Published 29/07/2025, 11:02
UnitedHealth Group lowers 2025 earnings outlook on higher medical costs

NEW YORK - UnitedHealth Group (NYSE:UNH), a prominent player in the Healthcare Providers & Services industry with a market capitalization of $256 billion, lowered its full-year 2025 earnings forecast on Tuesday, citing higher-than-expected medical costs and Medicare funding reductions as key factors affecting performance. According to InvestingPro data, 10 analysts have recently revised their earnings estimates downward for the upcoming period, reflecting growing concerns about the company’s near-term outlook.

The healthcare giant now expects adjusted earnings of at least $16.00 per share for 2025, down from its previous outlook which was suspended in May. The company projects revenue between $445.5 billion and $448.0 billion for the year. Despite recent challenges, InvestingPro analysis indicates the stock is currently trading at an attractive P/E ratio of 11.6, suggesting potential value opportunity for investors looking at the company’s long-term prospects.

UnitedHealth reported second-quarter earnings of $3.74 per share, with adjusted earnings of $4.08 per share. Quarterly revenue grew to $111.6 billion, up $12.8 billion from the same period last year.

"UnitedHealth Group has embarked on a rigorous path back to being a high-performing company fully serving the health needs of individuals and society broadly," said Stephen Hemsley, chief executive officer of UnitedHealth Group, in a statement based on the press release.

The company’s medical care ratio, which measures the percentage of premium revenue spent on medical care, increased to 89.4% in the second quarter, up 430 basis points year-over-year. This increase primarily reflected medical cost trends exceeding pricing trends in both unit costs and service intensity, along with ongoing Medicare funding reductions.

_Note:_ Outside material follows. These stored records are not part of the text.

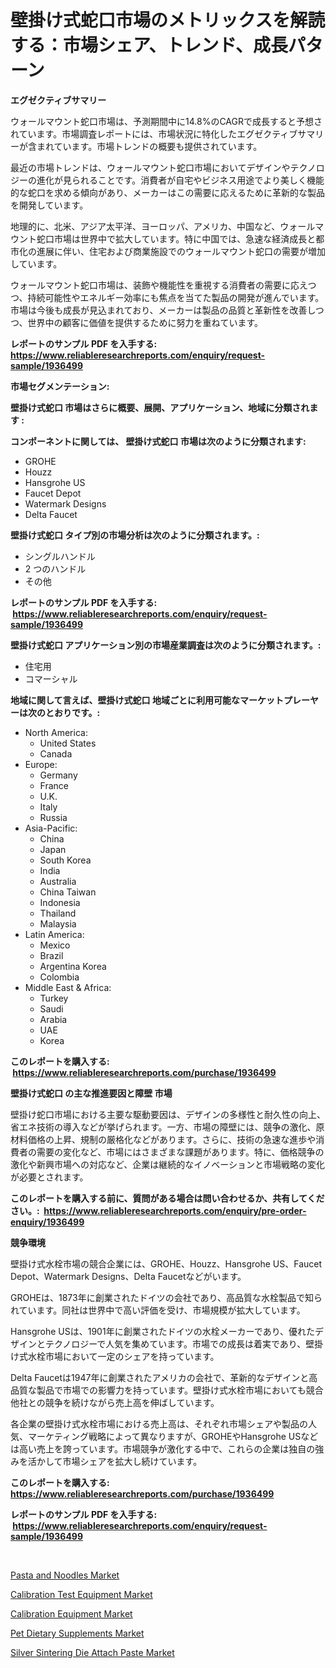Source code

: <p><h1>壁掛け式蛇口市場のメトリックスを解読する：市場シェア、トレンド、成長パターン</h1></p><p><strong>エグゼクティブサマリー</strong></p>
<p><p>ウォールマウント蛇口市場は、予測期間中に14.8%のCAGRで成長すると予想されています。市場調査レポートには、市場状況に特化したエグゼクティブサマリーが含まれています。市場トレンドの概要も提供されています。</p><p>最近の市場トレンドは、ウォールマウント蛇口市場においてデザインやテクノロジーの進化が見られることです。消費者が自宅やビジネス用途でより美しく機能的な蛇口を求める傾向があり、メーカーはこの需要に応えるために革新的な製品を開発しています。</p><p>地理的に、北米、アジア太平洋、ヨーロッパ、アメリカ、中国など、ウォールマウント蛇口市場は世界中で拡大しています。特に中国では、急速な経済成長と都市化の進展に伴い、住宅および商業施設でのウォールマウント蛇口の需要が増加しています。</p><p>ウォールマウント蛇口市場は、装飾や機能性を重視する消費者の需要に応えつつ、持続可能性やエネルギー効率にも焦点を当てた製品の開発が進んでいます。市場は今後も成長が見込まれており、メーカーは製品の品質と革新性を改善しつつ、世界中の顧客に価値を提供するために努力を重ねています。</p></p>
<p><strong>レポートのサンプル PDF を入手する: <a href="https://www.reliableresearchreports.com/enquiry/request-sample/1936499">https://www.reliableresearchreports.com/enquiry/request-sample/1936499</a></strong></p>
<p><strong>市場セグメンテーション:</strong></p>
<p><strong> 壁掛け式蛇口 市場はさらに概要、展開、アプリケーション、地域に分類されます :</strong></p>
<p><strong>コンポーネントに関しては、 壁掛け式蛇口 市場は次のように分類されます: &nbsp;</strong></p>
<p><ul><li>GROHE</li><li>Houzz</li><li>Hansgrohe US</li><li>Faucet Depot</li><li>Watermark Designs</li><li>Delta Faucet</li></ul></p>
<p><strong> 壁掛け式蛇口 タイプ別の市場分析は次のように分類されます。:</strong></p>
<p><ul><li>シングルハンドル</li><li>2 つのハンドル</li><li>その他</li></ul></p>
<p><strong>レポートのサンプル PDF を入手する: &nbsp;<a href="https://www.reliableresearchreports.com/enquiry/request-sample/1936499">https://www.reliableresearchreports.com/enquiry/request-sample/1936499</a></strong></p>
<p><strong> 壁掛け式蛇口 アプリケーション別の市場産業調査は次のように分類されます。:</strong></p>
<p><ul><li>住宅用</li><li>コマーシャル</li></ul></p>
<p><strong>地域に関して言えば、壁掛け式蛇口 地域ごとに利用可能なマーケットプレーヤーは次のとおりです。:</strong></p>
<p><ul>
    <li>
        North America:
        <ul>
            <li>United States</li>
            <li>Canada</li>
        </ul>
    </li>
    <li>
        Europe:
        <ul>
            <li>Germany</li>
            <li>France</li>
            <li>U.K.</li>
            <li>Italy</li>
            <li>Russia</li>
        </ul>
    </li>
    <li>
        Asia-Pacific:
        <ul>
            <li>China</li>
            <li>Japan</li>
            <li>South Korea</li>
            <li>India</li>
            <li>Australia</li>
            <li>China Taiwan</li>
            <li>Indonesia</li>
            <li>Thailand</li>
            <li>Malaysia</li>
        </ul>
    </li>
    <li>
        Latin America:
        <ul>
            <li>Mexico</li>
            <li>Brazil</li>
            <li>Argentina Korea</li>
            <li>Colombia</li>
        </ul>
    </li>
    <li>
        Middle East & Africa:
        <ul>
            <li>Turkey</li>
            <li>Saudi</li>
            <li>Arabia</li>
            <li>UAE</li>
            <li>Korea</li>
        </ul>
    </li>
    </ul></p>
<p><strong>このレポートを購入する: &nbsp;<a href="https://www.reliableresearchreports.com/purchase/1936499">https://www.reliableresearchreports.com/purchase/1936499</a></strong></p>
<p><strong>壁掛け式蛇口 の主な推進要因と障壁 市場</strong></p>
<p><p>壁掛け蛇口市場における主要な駆動要因は、デザインの多様性と耐久性の向上、省エネ技術の導入などが挙げられます。一方、市場の障壁には、競争の激化、原材料価格の上昇、規制の厳格化などがあります。さらに、技術の急速な進歩や消費者の需要の変化など、市場にはさまざまな課題があります。特に、価格競争の激化や新興市場への対応など、企業は継続的なイノベーションと市場戦略の変化が必要とされます。</p></p>
<p><strong>このレポートを購入する前に、質問がある場合は問い合わせるか、共有してください。:&nbsp; <a href="https://www.reliableresearchreports.com/enquiry/pre-order-enquiry/1936499">https://www.reliableresearchreports.com/enquiry/pre-order-enquiry/1936499</a></strong></p>
<p><strong>競争環境</strong></p>
<p><p>壁掛け式水栓市場の競合企業には、GROHE、Houzz、Hansgrohe US、Faucet Depot、Watermark Designs、Delta Faucetなどがいます。 </p><p>GROHEは、1873年に創業されたドイツの会社であり、高品質な水栓製品で知られています。同社は世界中で高い評価を受け、市場規模が拡大しています。 </p><p>Hansgrohe USは、1901年に創業されたドイツの水栓メーカーであり、優れたデザインとテクノロジーで人気を集めています。市場での成長は着実であり、壁掛け式水栓市場において一定のシェアを持っています。 </p><p>Delta Faucetは1947年に創業されたアメリカの会社で、革新的なデザインと高品質な製品で市場での影響力を持っています。壁掛け式水栓市場においても競合他社との競争を続けながら売上高を伸ばしています。 </p><p>各企業の壁掛け式水栓市場における売上高は、それぞれ市場シェアや製品の人気、マーケティング戦略によって異なりますが、GROHEやHansgrohe USなどは高い売上を誇っています。市場競争が激化する中で、これらの企業は独自の強みを活かして市場シェアを拡大し続けています。</p></p>
<p><strong>このレポートを購入する: &nbsp; <a href="https://www.reliableresearchreports.com/purchase/1936499">https://www.reliableresearchreports.com/purchase/1936499</a></strong></p>
<p><strong>レポートのサンプル PDF を入手する: &nbsp;<a href="https://www.reliableresearchreports.com/enquiry/request-sample/1936499">https://www.reliableresearchreports.com/enquiry/request-sample/1936499</a></strong><strong></strong></p>
<p>&nbsp;</p>
<p><p><a href="https://view.publitas.com/reportprime-1/pasta-and-noodles-market-offer-valuable-insights-into-market-size-market-share-market-trends-and-projections-spanning-from-2024-to-2031/">Pasta and Noodles Market</a></p><p><a href="https://issuu.com/reportprime-2/docs/calibration-test-equipment-market-size-2030.pptx">Calibration Test Equipment Market</a></p><p><a href="https://issuu.com/reportprime-2/docs/calibration-equipment-market-size-2030.pptx">Calibration Equipment Market</a></p><p><a href="https://view.publitas.com/reportprime-1/pet-dietary-supplements-market-size-market-share-and-global-market-analysis-report-2024-2031/">Pet Dietary Supplements Market</a></p><p><a href="https://sudsy-motorcycle-bbc.notion.site/Silver-Sintering-Die-Attach-Paste-Market-Size-Market-Trends-and-Growth-Outlook-forecasted-for-peri-72032dfb3ec2491488a011118d733ae3">Silver Sintering Die Attach Paste Market</a></p></p>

UnitedHealth’s UnitedHealthcare segment reported second-quarter operating earnings of $2.1 billion, down from $4.0 billion in the same period last year. Meanwhile, Optum’s operating earnings decreased to $3.1 billion from $3.9 billion a year ago.

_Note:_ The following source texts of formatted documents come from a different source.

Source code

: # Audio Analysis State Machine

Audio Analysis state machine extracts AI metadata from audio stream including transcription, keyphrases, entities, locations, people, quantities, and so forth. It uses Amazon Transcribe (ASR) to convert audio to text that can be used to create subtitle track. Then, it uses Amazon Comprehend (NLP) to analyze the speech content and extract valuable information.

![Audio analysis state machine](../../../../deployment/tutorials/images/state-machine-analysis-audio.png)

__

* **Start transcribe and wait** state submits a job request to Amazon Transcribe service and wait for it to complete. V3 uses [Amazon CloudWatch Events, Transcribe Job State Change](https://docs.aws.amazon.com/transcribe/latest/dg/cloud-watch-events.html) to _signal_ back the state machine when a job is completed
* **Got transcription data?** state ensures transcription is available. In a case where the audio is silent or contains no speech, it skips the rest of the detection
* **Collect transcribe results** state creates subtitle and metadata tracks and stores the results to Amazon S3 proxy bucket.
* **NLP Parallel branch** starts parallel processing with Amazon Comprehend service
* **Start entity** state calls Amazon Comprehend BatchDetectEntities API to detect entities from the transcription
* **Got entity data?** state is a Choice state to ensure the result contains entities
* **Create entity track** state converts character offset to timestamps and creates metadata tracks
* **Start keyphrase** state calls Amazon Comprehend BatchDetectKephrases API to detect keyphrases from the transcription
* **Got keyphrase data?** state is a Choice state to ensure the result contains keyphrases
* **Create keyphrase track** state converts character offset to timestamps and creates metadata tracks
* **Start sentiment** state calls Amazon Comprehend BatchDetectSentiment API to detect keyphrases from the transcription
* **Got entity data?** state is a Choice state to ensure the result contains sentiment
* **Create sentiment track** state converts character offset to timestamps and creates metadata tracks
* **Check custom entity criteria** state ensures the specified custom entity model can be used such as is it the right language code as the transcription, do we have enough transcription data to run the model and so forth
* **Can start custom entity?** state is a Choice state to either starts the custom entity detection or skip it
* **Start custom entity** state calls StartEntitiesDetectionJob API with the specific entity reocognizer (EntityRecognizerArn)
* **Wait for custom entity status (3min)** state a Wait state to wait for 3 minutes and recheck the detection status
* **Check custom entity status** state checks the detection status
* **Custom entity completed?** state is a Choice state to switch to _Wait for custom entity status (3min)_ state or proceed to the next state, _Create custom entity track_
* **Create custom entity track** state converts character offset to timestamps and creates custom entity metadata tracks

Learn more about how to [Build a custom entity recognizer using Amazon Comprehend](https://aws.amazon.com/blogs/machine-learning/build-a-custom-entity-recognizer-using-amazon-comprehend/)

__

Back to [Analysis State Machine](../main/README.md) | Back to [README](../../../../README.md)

The company now expects its full-year 2025 medical cost ratio to be 89.25%, plus or minus 25 basis points.

UnitedHealth indicated it expects to return to earnings growth in 2026 as it strengthens operating disciplines. During the second quarter, the company returned $4.5 billion to shareholders through dividends and share repurchases, and increased its quarterly dividend by 5% to $2.21 per share in June.

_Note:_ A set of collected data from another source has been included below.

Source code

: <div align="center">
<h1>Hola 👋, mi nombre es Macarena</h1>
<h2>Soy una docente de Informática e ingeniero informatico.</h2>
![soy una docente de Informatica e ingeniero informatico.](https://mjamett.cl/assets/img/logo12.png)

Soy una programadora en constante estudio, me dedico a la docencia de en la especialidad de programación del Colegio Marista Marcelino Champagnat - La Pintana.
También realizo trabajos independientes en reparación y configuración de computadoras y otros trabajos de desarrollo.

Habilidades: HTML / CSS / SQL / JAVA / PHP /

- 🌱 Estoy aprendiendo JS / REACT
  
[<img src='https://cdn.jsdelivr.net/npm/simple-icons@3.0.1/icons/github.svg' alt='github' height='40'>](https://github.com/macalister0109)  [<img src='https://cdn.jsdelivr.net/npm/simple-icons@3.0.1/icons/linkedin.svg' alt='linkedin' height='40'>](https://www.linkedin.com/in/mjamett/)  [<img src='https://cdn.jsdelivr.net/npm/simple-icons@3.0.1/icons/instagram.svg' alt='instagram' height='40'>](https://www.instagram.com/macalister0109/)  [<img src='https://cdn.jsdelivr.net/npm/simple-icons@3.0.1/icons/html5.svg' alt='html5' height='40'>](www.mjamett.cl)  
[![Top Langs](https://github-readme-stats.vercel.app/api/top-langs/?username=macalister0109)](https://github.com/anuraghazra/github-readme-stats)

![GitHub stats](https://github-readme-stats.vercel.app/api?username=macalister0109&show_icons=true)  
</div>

In other recent news, UnitedHealth Group has begun cooperating with the U.S. Department of Justice following formal criminal and civil requests concerning its participation in the Medicare program. The company proactively contacted the DOJ after media reports emerged about related investigations and expressed confidence in its practices. Meanwhile, Wolfe Research has lowered its price target for UnitedHealth Group to $330 from $363, citing pressures on the company’s 2025 earnings outlook. The research firm noted challenges in Medicaid and health insurance exchanges, alongside potential increases in selling, general, and administrative expenses. Similarly, Leerink Partners reduced its price target to $340 from $355 while maintaining an Outperform rating, mentioning that investor expectations have been waning as the market awaits the company’s 2025 financial guidance.

In a strategic move, UnitedHealth Group has appointed Mike Cotton as the new CEO of its Medicaid insurance segment, filling a previously vacant position. Additionally, Bobby Hunter will expand his role as CEO of government programs, overseeing both Medicaid and Medicare divisions. These executive changes come amid ongoing scrutiny, as reports indicate the Justice Department is investigating UnitedHealth’s Medicare billing practices. The investigation, ongoing since last summer, examines how the company used medical professionals to gather diagnoses that might have increased Medicare payments.